When you fill out a form on this website or Sadye's social media pages, you may be asked to provide your contact information such as your name, mailing address, or email address. Your personal information will only be used by Sadye Storey (and her real-life, embodied personage). It will not be transferred, sold, or provided to any other party unless required by law.
This website may use "cookies" to deliver web content specific to individual users' interests or to keep track of browsing behavior and traffic information such as URL, ISP, IP addresses, entry page, exit page, and other statistical, demographic, or aggregated information from its visitors. Sensitive personal information is not stored within cookies.
Sadye's website is hosted on the Wix.com platform. Wix.com provides Sadye with the online platform that allows her to market and sell products and services to you. Your data may be stored through Wix.com’s data storage, databases, and the general Wix.com applications. They store your data on secure servers behind a firewall.
Your Rights & Limits on Your Usage
You have the right to not provide your information, and you have the right to request to unsubscribe from Sadye's newsletter at any time by clicking on the unsubscribe link provided at the end of each newsletter or emailing Sadye.
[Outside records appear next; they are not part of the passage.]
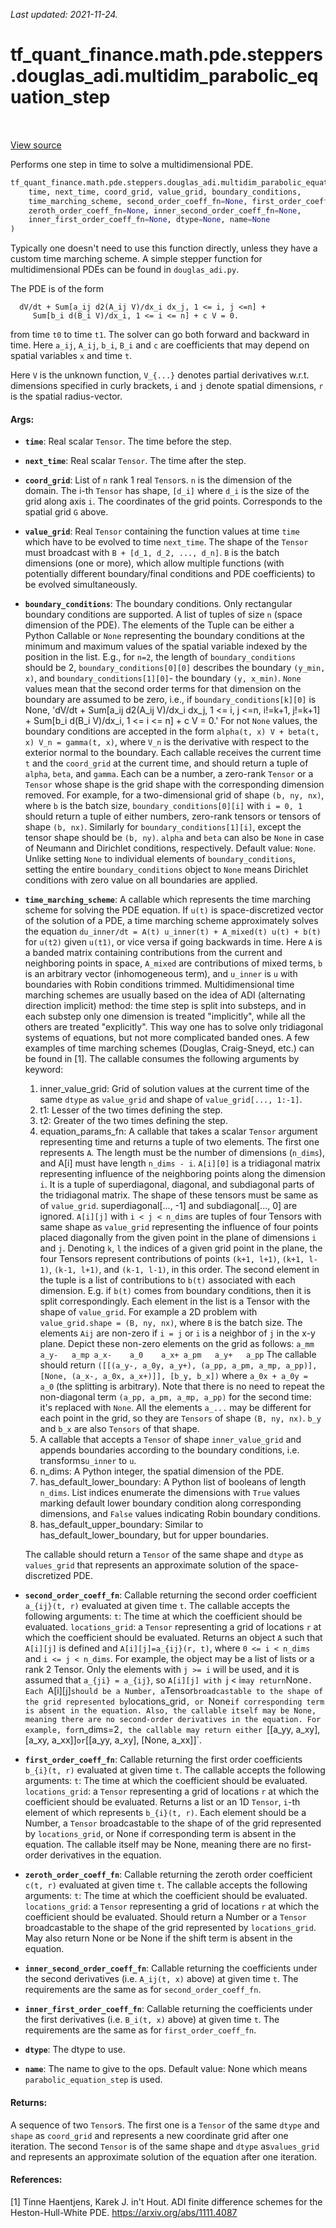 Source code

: <!--
This file is generated by a tool. Do not edit directly.
For open-source contributions the docs will be updated automatically.
-->

*Last updated: 2021-11-24.*

<div itemscope itemtype="http://developers.google.com/ReferenceObject">
<meta itemprop="name" content="tf_quant_finance.math.pde.steppers.douglas_adi.multidim_parabolic_equation_step" />
<meta itemprop="path" content="Stable" />
</div>

# tf_quant_finance.math.pde.steppers.douglas_adi.multidim_parabolic_equation_step

<!-- Insert buttons and diff -->

<table class="tfo-notebook-buttons tfo-api" align="left">
</table>

<a target="_blank" href="https://github.com/google/tf-quant-finance/blob/master/tf_quant_finance/math/pde/steppers/multidim_parabolic_equation_stepper.py">View source</a>



Performs one step in time to solve a multidimensional PDE.

```python
tf_quant_finance.math.pde.steppers.douglas_adi.multidim_parabolic_equation_step(
    time, next_time, coord_grid, value_grid, boundary_conditions,
    time_marching_scheme, second_order_coeff_fn=None, first_order_coeff_fn=None,
    zeroth_order_coeff_fn=None, inner_second_order_coeff_fn=None,
    inner_first_order_coeff_fn=None, dtype=None, name=None
)
```



<!-- Placeholder for "Used in" -->

Typically one doesn't need to use this function directly, unless they have
a custom time marching scheme. A simple stepper function for multidimensional
PDEs can be found in `douglas_adi.py`.

The PDE is of the form

```None
  dV/dt + Sum[a_ij d2(A_ij V)/dx_i dx_j, 1 <= i, j <=n] +
     Sum[b_i d(B_i V)/dx_i, 1 <= i <= n] + c V = 0.
```
from time `t0` to time `t1`. The solver can go both forward and backward in
time. Here `a_ij`, `A_ij`, `b_i`, `B_i` and `c` are coefficients that may
depend on spatial variables `x` and time `t`.

Here `V` is the unknown function, `V_{...}` denotes partial derivatives
w.r.t. dimensions specified in curly brackets, `i` and `j` denote spatial
dimensions, `r` is the spatial radius-vector.

#### Args:


* <b>`time`</b>: Real scalar `Tensor`. The time before the step.
* <b>`next_time`</b>: Real scalar `Tensor`. The time after the step.
* <b>`coord_grid`</b>: List of `n` rank 1 real `Tensor`s. `n` is the dimension of the
  domain. The i-th `Tensor` has shape, `[d_i]` where `d_i` is the size of
  the grid along axis `i`. The coordinates of the grid points. Corresponds
  to the spatial grid `G` above.
* <b>`value_grid`</b>: Real `Tensor` containing the function values at time
  `time` which have to be evolved to time `next_time`. The shape of the
  `Tensor` must broadcast with `B + [d_1, d_2, ..., d_n]`. `B` is the batch
  dimensions (one or more), which allow multiple functions (with potentially
  different boundary/final conditions and PDE coefficients) to be evolved
  simultaneously.
* <b>`boundary_conditions`</b>: The boundary conditions. Only rectangular boundary
  conditions are supported. A list of tuples of size `n` (space dimension
  of the PDE). The elements of the Tuple can be either a Python Callable or
  `None` representing the boundary conditions at the minimum and maximum
  values of the spatial variable indexed by the position in the list. E.g.,
  for `n=2`, the length of `boundary_conditions` should be 2,
  `boundary_conditions[0][0]` describes the boundary `(y_min, x)`, and
  `boundary_conditions[1][0]`- the boundary `(y, x_min)`. `None` values mean
  that the second order terms for that dimension on the boundary are assumed
  to be zero, i.e., if `boundary_conditions[k][0]` is None,
  'dV/dt + Sum[a_ij d2(A_ij V)/dx_i dx_j, 1 <= i, j <=n, i!=k+1, j!=k+1] +
     Sum[b_i d(B_i V)/dx_i, 1 <= i <= n] + c V = 0.'
  For not `None` values, the boundary conditions are accepted in the form
  `alpha(t, x) V + beta(t, x) V_n = gamma(t, x)`, where `V_n` is the
  derivative with respect to the exterior normal to the boundary.
  Each callable receives the current time `t` and the `coord_grid` at the
  current time, and should return a tuple of `alpha`, `beta`, and `gamma`.
  Each can be a number, a zero-rank `Tensor` or a `Tensor` whose shape is
  the grid shape with the corresponding dimension removed.
  For example, for a two-dimensional grid of shape `(b, ny, nx)`, where `b`
  is the batch size, `boundary_conditions[0][i]` with `i = 0, 1` should
  return a tuple of either numbers, zero-rank tensors or tensors of shape
  `(b, nx)`. Similarly for `boundary_conditions[1][i]`, except the tensor
  shape should be `(b, ny)`. `alpha` and `beta` can also be `None` in case
  of Neumann and Dirichlet conditions, respectively.
  Default value: `None`. Unlike setting `None` to individual elements of
  `boundary_conditions`, setting the entire `boundary_conditions` object to
  `None` means Dirichlet conditions with zero value on all boundaries are
  applied.
* <b>`time_marching_scheme`</b>: A callable which represents the time marching scheme
  for solving the PDE equation. If `u(t)` is space-discretized vector of the
  solution of a PDE, a time marching scheme approximately solves the
  equation `du_inner/dt = A(t) u_inner(t) + A_mixed(t) u(t) + b(t)` for
  `u(t2)` given `u(t1)`, or vice versa if going backwards in time.
  Here `A` is a banded matrix containing contributions from the current and
  neighboring points in space, `A_mixed` are contributions of mixed terms,
  `b` is an arbitrary vector (inhomogeneous term), and `u_inner` is `u` with
  boundaries with Robin conditions trimmed.
  Multidimensional time marching schemes are usually based on the idea of
  ADI (alternating direction implicit) method: the time step is split into
  substeps, and in each substep only one dimension is treated "implicitly",
  while all the others are treated "explicitly". This way one has to solve
  only tridiagonal systems of equations, but not more complicated banded
  ones. A few examples of time marching schemes (Douglas, Craig-Sneyd, etc.)
  can be found in [1].
  The callable consumes the following arguments by keyword:
    1. inner_value_grid: Grid of solution values at the current time of
      the same `dtype` as `value_grid` and shape of `value_grid[..., 1:-1]`.
    2. t1: Lesser of the two times defining the step.
    3. t2: Greater of the two times defining the step.
    4. equation_params_fn: A callable that takes a scalar `Tensor` argument
      representing time and returns a tuple of two elements.
      The first one represents `A`. The length must be the number of
      dimensions (`n_dims`), and A[i] must have length `n_dims - i`.
      `A[i][0]` is a tridiagonal matrix representing influence of the
      neighboring points along the dimension `i`. It is a tuple of
      superdiagonal, diagonal, and subdiagonal parts of the tridiagonal
      matrix. The shape of these tensors must be same as of `value_grid`.
      superdiagonal[..., -1] and subdiagonal[..., 0] are ignored.
      `A[i][j]` with `i < j < n_dims` are tuples of four Tensors with same
      shape as `value_grid` representing the influence of four points placed
      diagonally from the given point in the plane of dimensions `i` and
      `j`. Denoting `k`, `l` the indices of a given grid point in the plane,
      the four Tensors represent contributions of points `(k+1, l+1)`,
      `(k+1, l-1)`, `(k-1, l+1)`, and `(k-1, l-1)`, in this order.
      The second element in the tuple is a list of contributions to `b(t)`
      associated with each dimension. E.g. if `b(t)` comes from boundary
      conditions, then it is split correspondingly. Each element in the list
      is a Tensor with the shape of `value_grid`.
      For example a 2D problem with `value_grid.shape = (B, ny, nx)`, where
      `B` is the batch size. The elements `Aij` are non-zero if `i = j` or
      `i` is a neighbor of `j` in the x-y plane. Depict these non-zero
      elements on the grid as follows:
      ```
      a_mm    a_y-   a_mp
      a_x-    a_0    a_x+
      a_pm   a_y+   a_pp
      ```
      The callable should return
      ```
      ([[(a_y-, a_0y, a_y+), (a_pp, a_pm, a_mp, a_pp)],
        [None, (a_x-, a_0x, a_x+)]],
      [b_y, b_x])
      ```
      where `a_0x + a_0y = a_0` (the splitting is arbitrary). Note that
      there is no need to repeat the non-diagonal term
      `(a_pp, a_pm, a_mp, a_pp)` for the second time: it's replaced with
      `None`.
      All the elements `a_...` may be different for each point in the grid,
      so they are `Tensors` of shape `(B, ny, nx)`. `b_y` and `b_x` are also
      `Tensors` of that shape.
    5. A callable that accepts a `Tensor` of shape `inner_value_grid` and
      appends boundaries according to the boundary conditions, i.e.
      transforms`u_inner` to `u`.
    6. n_dims: A Python integer, the spatial dimension of the PDE.
    7. has_default_lower_boundary: A Python list of booleans of length
      `n_dims`. List indices enumerate the dimensions with `True` values
      marking default lower boundary condition along corresponding
      dimensions, and `False` values indicating Robin boundary conditions.
    8. has_default_upper_boundary: Similar to has_default_lower_boundary,
      but for upper boundaries.

  The callable should return a `Tensor` of the same shape and `dtype` as
  `values_grid` that represents an approximate solution of the
  space-discretized PDE.
* <b>`second_order_coeff_fn`</b>: Callable returning the second order coefficient
  `a_{ij}(t, r)` evaluated at given time `t`.
  The callable accepts the following arguments:
    `t`: The time at which the coefficient should be evaluated.
    `locations_grid`: a `Tensor` representing a grid of locations `r` at
      which the coefficient should be evaluated.
  Returns an object `A` such that `A[i][j]` is defined and
  `A[i][j]=a_{ij}(r, t)`, where `0 <= i < n_dims` and `i <= j < n_dims`.
  For example, the object may be a list of lists or a rank 2 Tensor.
  Only the elements with `j >= i` will be used, and it is assumed that
  `a_{ji} = a_{ij}`, so `A[i][j] with `j < i` may return `None`.
  Each `A[i][j]` should be a Number, a `Tensor` broadcastable to the
  shape of the grid represented by `locations_grid`, or `None` if
  corresponding term is absent in the equation. Also, the callable itself
  may be None, meaning there are no second-order derivatives in the
  equation.
  For example, for `n_dims=2`, the callable may return either
  `[[a_yy, a_xy], [a_xy, a_xx]]` or `[[a_yy, a_xy], [None, a_xx]]`.
* <b>`first_order_coeff_fn`</b>: Callable returning the first order coefficients
  `b_{i}(t, r)` evaluated at given time `t`.
  The callable accepts the following arguments:
    `t`: The time at which the coefficient should be evaluated.
    `locations_grid`: a `Tensor` representing a grid of locations `r` at
      which the coefficient should be evaluated.
  Returns a list or an 1D `Tensor`, `i`-th element of which represents
  `b_{i}(t, r)`. Each element should be a Number, a `Tensor` broadcastable
   to the shape of of the grid represented by `locations_grid`, or None if
   corresponding term is absent in the equation. The callable itself may be
   None, meaning there are no first-order derivatives in the equation.
* <b>`zeroth_order_coeff_fn`</b>: Callable returning the zeroth order coefficient
  `c(t, r)` evaluated at given time `t`.
  The callable accepts the following arguments:
    `t`: The time at which the coefficient should be evaluated.
    `locations_grid`: a `Tensor` representing a grid of locations `r` at
      which the coefficient should be evaluated.
  Should return a Number or a `Tensor` broadcastable to the shape of
  the grid represented by `locations_grid`. May also return None or be None
  if the shift term is absent in the equation.
* <b>`inner_second_order_coeff_fn`</b>: Callable returning the coefficients under the
  second derivatives (i.e. `A_ij(t, x)` above) at given time `t`. The
  requirements are the same as for `second_order_coeff_fn`.
* <b>`inner_first_order_coeff_fn`</b>: Callable returning the coefficients under the
  first derivatives (i.e. `B_i(t, x)` above) at given time `t`. The
  requirements are the same as for `first_order_coeff_fn`.
* <b>`dtype`</b>: The dtype to use.
* <b>`name`</b>: The name to give to the ops.
  Default value: None which means `parabolic_equation_step` is used.


#### Returns:

A sequence of two `Tensor`s. The first one is a `Tensor` of the same
`dtype` and `shape` as `coord_grid` and represents a new coordinate grid
after one iteration. The second `Tensor` is of the same shape and `dtype`
as`values_grid` and represents an approximate solution of the equation after
one iteration.


#### References:
[1] Tinne Haentjens, Karek J. in't Hout. ADI finite difference schemes
for the Heston-Hull-White PDE. https://arxiv.org/abs/1111.4087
By declining to provide information or unsubscribing, you may not be able to use some of the services or features offered on this site.
If you would like to access, correct, amend, or delete any personal information Sadye has about you, you are invited to contact Sadye.
You cannot copy, modify, distribute, license, disseminate, display, reproduce, transfer, sell, or offer to sell any material, information, product, image, text, code, or service viewed or obtained from this site without written permission from Sadye Storey.
Sadye solemnly swears not to intentionally sell your personal information to anyone unless offered upwards of USD$3.28 million or pinky-promised that by giving away your information, an upcoming election will swing in her preferred political direction.
In the unlikely event that either of these scenarios occurs, Sadye reserves the right to disappoint your blind internet trust in her ability and consideration to protect the limited personal data you've given her, promptly shutter up the S.S. Sorority House, and retire to Barbados where she'll commence a life of sipping daiquiris with Rihanna and shining bright like a diamond.
Please accept Sadye's deepest sympathies and legal indemnity for the inevitable manipulation of your cookies and political ideologies.
If you don't want Sadye to "process your data" to fulfill her dreams, email her, and she'll TaskRabbit an IT person to scrub your data trail right off her website.
(Knowing nothing about data trails or how to make a rabbit complete a task, results of the latter offer are not guaranteed but good faith efforts will be made.)